# Poor Man's SPS



## Alfred E.M. (Jul 5, 2014)

*$30 HDPE tribute SPS from ebay. 3/4" dia. brass drawer pull, satin nickel finish - comfy. 1636 singles to spit out 6 & 7mm steel. Cheap fun! *


----------



## Stankard757 (Apr 20, 2020)

Nice!

Sent from my LG-TP260 using Tapatalk


----------



## Tag (Jun 11, 2014)

Nice one


----------



## SLING-N-SHOT (Jun 5, 2018)

Nice Alfred, looks like a fun shooter

Sent from my iPhone using Tapatalk


----------



## Tobor8Man (Nov 19, 2020)

Really like that drawer pull.


----------



## Alfred E.M. (Jul 5, 2014)

Tobor8Man said:


> Really like that drawer pull.


*Thx, also ordered a 1" dia. white porcelain pull for another frame. MyKnobs.com - zillions to choose from.*


----------



## devils son in law (Sep 2, 2014)

Ward.....there's no way I'm clicking on a link called my knob !! C'mon, you're better than that!!


----------



## vince4242 (Jan 11, 2016)

Interesting, never seen a slingshot with a drawer pull or a knob at the bottom? I guess it is used As a sort of swell? Looks like a solid shooter though.


----------



## Reed Lukens (Aug 16, 2020)

You just can't beat that for $30.00 :headbang: 
You scored on that one


----------



## flipgun (Nov 14, 2012)

I've seen a bunch of SPS and I believe the added knob is your go-to? All good!

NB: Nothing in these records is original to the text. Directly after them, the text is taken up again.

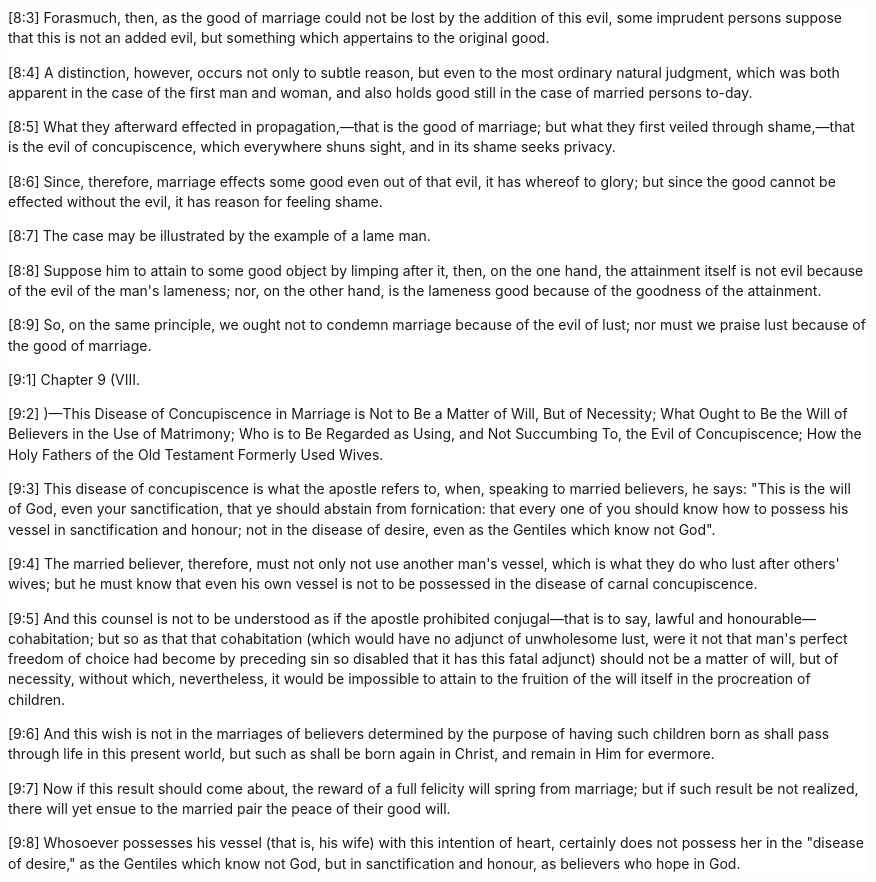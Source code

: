 [8:3] Forasmuch, then, as the good of marriage could not be lost by the addition of this evil, some imprudent persons suppose that this is not an added evil, but something which appertains to the original good.

[8:4] A distinction, however, occurs not only to subtle reason, but even to the most ordinary natural judgment, which was both apparent in the case of the first man and woman, and also holds good still in the case of married persons to-day.

[8:5] What they afterward effected in propagation,—that is the good of marriage; but what they first veiled through shame,—that is the evil of concupiscence, which everywhere shuns sight, and in its shame seeks privacy.

[8:6] Since, therefore, marriage effects some good even out of that evil, it has whereof to glory; but since the good cannot be effected without the evil, it has reason for feeling shame.

[8:7] The case may be illustrated by the example of a lame man.

[8:8] Suppose him to attain to some good object by limping after it, then, on the one hand, the attainment itself is not evil because of the evil of the man's lameness; nor, on the other hand, is the lameness good because of the goodness of the attainment.

[8:9] So, on the same principle, we ought not to condemn marriage because of the evil of lust; nor must we praise lust because of the good of marriage.

[9:1] Chapter 9 (VIII.

[9:2] )—This Disease of Concupiscence in Marriage is Not to Be a Matter of Will, But of Necessity; What Ought to Be the Will of Believers in the Use of Matrimony; Who is to Be Regarded as Using, and Not Succumbing To, the Evil of Concupiscence; How the Holy Fathers of the Old Testament Formerly Used Wives.

[9:3] This disease of concupiscence is what the apostle refers to, when, speaking to married believers, he says: "This is the will of God, even your sanctification, that ye should abstain from fornication: that every one of you should know how to possess his vessel in sanctification and honour; not in the disease of desire, even as the Gentiles which know not God".

[9:4] The married believer, therefore, must not only not use another man's vessel, which is what they do who lust after others' wives; but he must know that even his own vessel is not to be possessed in the disease of carnal concupiscence.

[9:5] And this counsel is not to be understood as if the apostle prohibited conjugal—that is to say, lawful and honourable—cohabitation; but so as that that cohabitation (which would have no adjunct of unwholesome lust, were it not that man's perfect freedom of choice had become by preceding sin so disabled that it has this fatal adjunct) should not be a matter of will, but of necessity, without which, nevertheless, it would be impossible to attain to the fruition of the will itself in the procreation of children.

[9:6] And this wish is not in the marriages of believers determined by the purpose of having such children born as shall pass through life in this present world, but such as shall be born again in Christ, and remain in Him for evermore.

[9:7] Now if this result should come about, the reward of a full felicity will spring from marriage; but if such result be not realized, there will yet ensue to the married pair the peace of their good will.

[9:8] Whosoever possesses his vessel (that is, his wife) with this intention of heart, certainly does not possess her in the "disease of desire," as the Gentiles which know not God, but in sanctification and honour, as believers who hope in God.
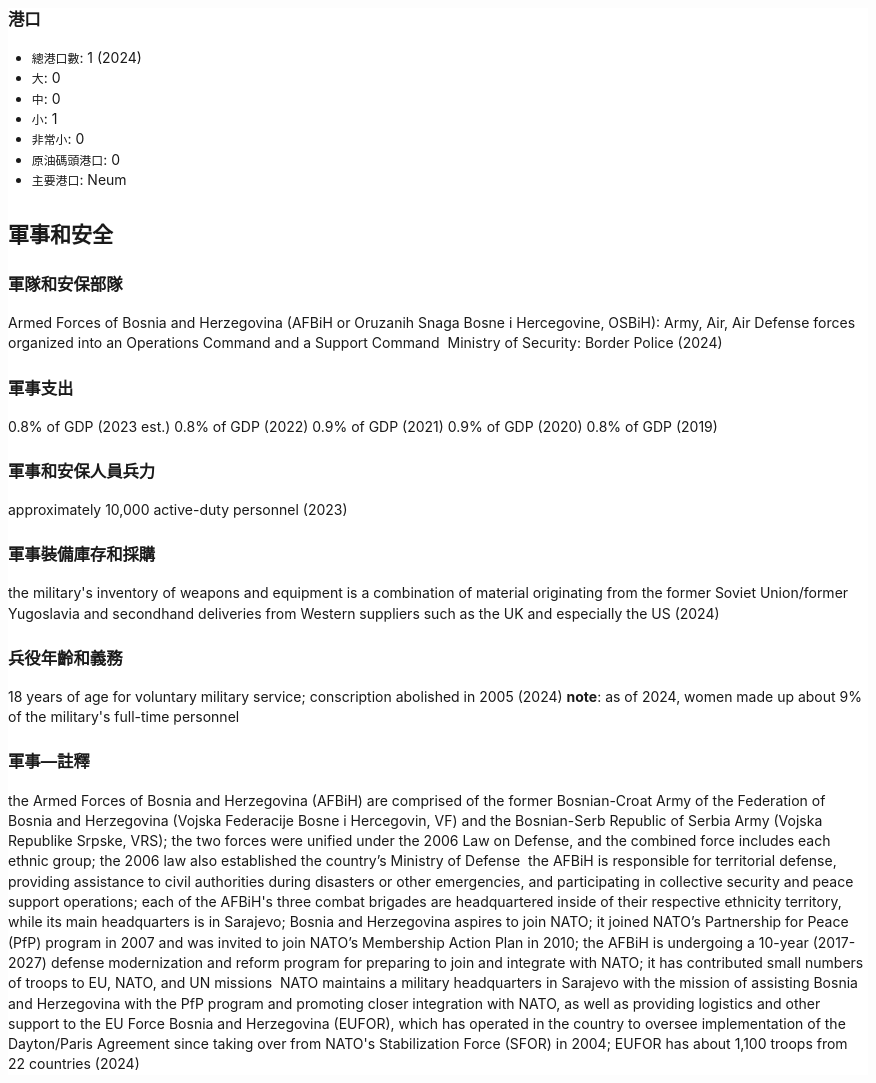 ### 港口
- `總港口數`: 1 (2024)
- `大`: 0
- `中`: 0
- `小`: 1
- `非常小`: 0
- `原油碼頭港口`: 0
- `主要港口`: Neum

## 軍事和安全

### 軍隊和安保部隊
Armed Forces of Bosnia and Herzegovina (AFBiH or Oruzanih Snaga Bosne i Hercegovine, OSBiH): Army, Air, Air Defense forces organized into an Operations Command and a Support Command  Ministry of Security: Border Police (2024)

### 軍事支出
0.8% of GDP (2023 est.)
0.8% of GDP (2022)
0.9% of GDP (2021)
0.9% of GDP (2020)
0.8% of GDP (2019)

### 軍事和安保人員兵力
approximately 10,000 active-duty personnel (2023)

### 軍事裝備庫存和採購
the military's inventory of weapons and equipment is a combination of material originating from the former Soviet Union/former Yugoslavia and secondhand deliveries from Western suppliers such as the UK and especially the US (2024)

### 兵役年齡和義務
18 years of age for voluntary military service; conscription abolished in 2005 (2024)
**note**:  as of 2024, women made up about 9% of the military's full-time personnel

### 軍事—註釋
the Armed Forces of Bosnia and Herzegovina (AFBiH) are comprised of the former Bosnian-Croat Army of the Federation of Bosnia and Herzegovina (Vojska Federacije Bosne i Hercegovin, VF) and the Bosnian-Serb Republic of Serbia Army (Vojska Republike Srpske, VRS); the two forces were unified under the 2006 Law on Defense, and the combined force includes each ethnic group; the 2006 law also established the country’s Ministry of Defense  the AFBiH is responsible for territorial defense, providing assistance to civil authorities during disasters or other emergencies, and participating in collective security and peace support operations; each of the AFBiH's three combat brigades are headquartered inside of their respective ethnicity territory, while its main headquarters is in Sarajevo; Bosnia and Herzegovina aspires to join NATO; it joined NATO’s Partnership for Peace (PfP) program in 2007 and was invited to join NATO’s Membership Action Plan in 2010; the AFBiH is undergoing a 10-year (2017-2027) defense modernization and reform program for preparing to join and integrate with NATO; it has contributed small numbers of troops to EU, NATO, and UN missions  NATO maintains a military headquarters in Sarajevo with the mission of assisting Bosnia and Herzegovina with the PfP program and promoting closer integration with NATO, as well as providing logistics and other support to the EU Force Bosnia and Herzegovina (EUFOR), which has operated in the country to oversee implementation of the Dayton/Paris Agreement since taking over from NATO's Stabilization Force (SFOR) in 2004; EUFOR has about 1,100 troops from 22 countries (2024)
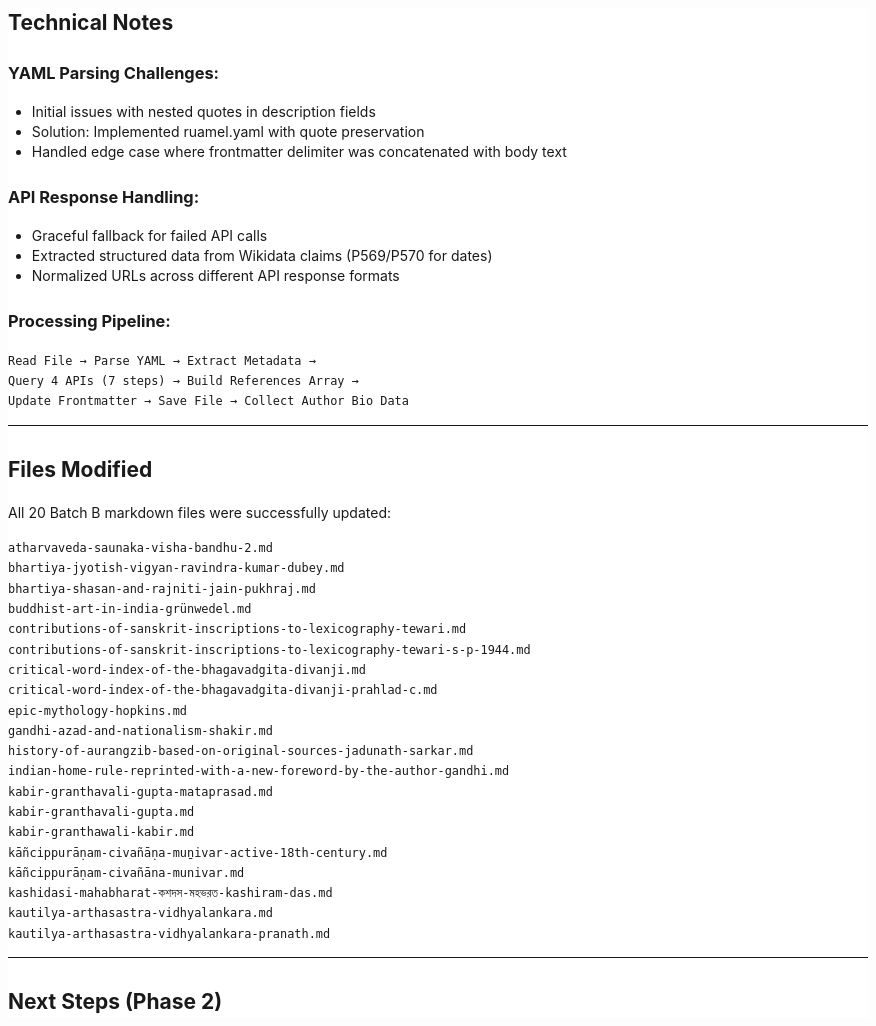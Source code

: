 
## Technical Notes

### YAML Parsing Challenges:
- Initial issues with nested quotes in description fields
- Solution: Implemented ruamel.yaml with quote preservation
- Handled edge case where frontmatter delimiter was concatenated with body text

### API Response Handling:
- Graceful fallback for failed API calls
- Extracted structured data from Wikidata claims (P569/P570 for dates)
- Normalized URLs across different API response formats

### Processing Pipeline:
```
Read File → Parse YAML → Extract Metadata →
Query 4 APIs (7 steps) → Build References Array →
Update Frontmatter → Save File → Collect Author Bio Data
```

---

## Files Modified

All 20 Batch B markdown files were successfully updated:
```
atharvaveda-saunaka-visha-bandhu-2.md
bhartiya-jyotish-vigyan-ravindra-kumar-dubey.md
bhartiya-shasan-and-rajniti-jain-pukhraj.md
buddhist-art-in-india-grünwedel.md
contributions-of-sanskrit-inscriptions-to-lexicography-tewari.md
contributions-of-sanskrit-inscriptions-to-lexicography-tewari-s-p-1944.md
critical-word-index-of-the-bhagavadgita-divanji.md
critical-word-index-of-the-bhagavadgita-divanji-prahlad-c.md
epic-mythology-hopkins.md
gandhi-azad-and-nationalism-shakir.md
history-of-aurangzib-based-on-original-sources-jadunath-sarkar.md
indian-home-rule-reprinted-with-a-new-foreword-by-the-author-gandhi.md
kabir-granthavali-gupta-mataprasad.md
kabir-granthavali-gupta.md
kabir-granthawali-kabir.md
kāñcippurāṇam-civañāṇa-muṉivar-active-18th-century.md
kāñcippurāṇam-civañāna-munivar.md
kashidasi-mahabharat-কশদস-মহভরত-kashiram-das.md
kautilya-arthasastra-vidhyalankara.md
kautilya-arthasastra-vidhyalankara-pranath.md
```

---

## Next Steps (Phase 2)
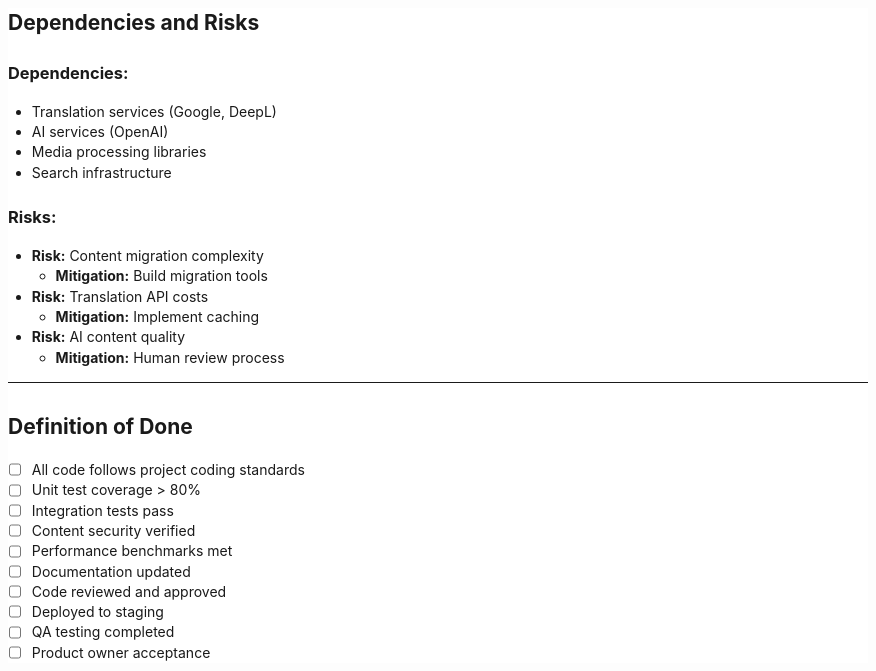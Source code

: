 
## Dependencies and Risks

### Dependencies:
- Translation services (Google, DeepL)
- AI services (OpenAI)
- Media processing libraries
- Search infrastructure

### Risks:
- **Risk:** Content migration complexity
  - **Mitigation:** Build migration tools
- **Risk:** Translation API costs
  - **Mitigation:** Implement caching
- **Risk:** AI content quality
  - **Mitigation:** Human review process

---

## Definition of Done

- [ ] All code follows project coding standards
- [ ] Unit test coverage > 80%
- [ ] Integration tests pass
- [ ] Content security verified
- [ ] Performance benchmarks met
- [ ] Documentation updated
- [ ] Code reviewed and approved
- [ ] Deployed to staging
- [ ] QA testing completed
- [ ] Product owner acceptance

The lil' Red Dragon though... Would you take a Wishbone for it?


----------



## Alfred E.M. (Jul 5, 2014)

devils son in law said:


> Ward.....there's no way I'm clicking on a link called my knob !! C'mon, you're better than that!!


*Yeah, that gave me pause too lol.*


----------



## Alfred E.M. (Jul 5, 2014)

vince4242 said:


> Interesting, never seen a slingshot with a drawer pull or a knob at the bottom? I guess it is used As a sort of swell? Looks like a solid shooter though.


*Yeppers, the 3 legged stool effect for my lanky sprawling piano hands - frames like to spin in my grip without some kind of projection. *


----------



## Alfred E.M. (Jul 5, 2014)

flipgun said:


> I've seen a bunch of SPS and I believe the added knob is your go-to? All good!
> 
> The lil' Red Dragon though... Would you take a Wishbone for it?


*Yeah, it's charming isn't it. There's a small bit of advertising on one side - they were a product perk at a car dealership I worked at. PM your address Flip, you can have it, no recip needed.*


----------



## flipgun (Nov 14, 2012)

Cool! PM sent.

Almost never anything for nothing. :imslow:


----------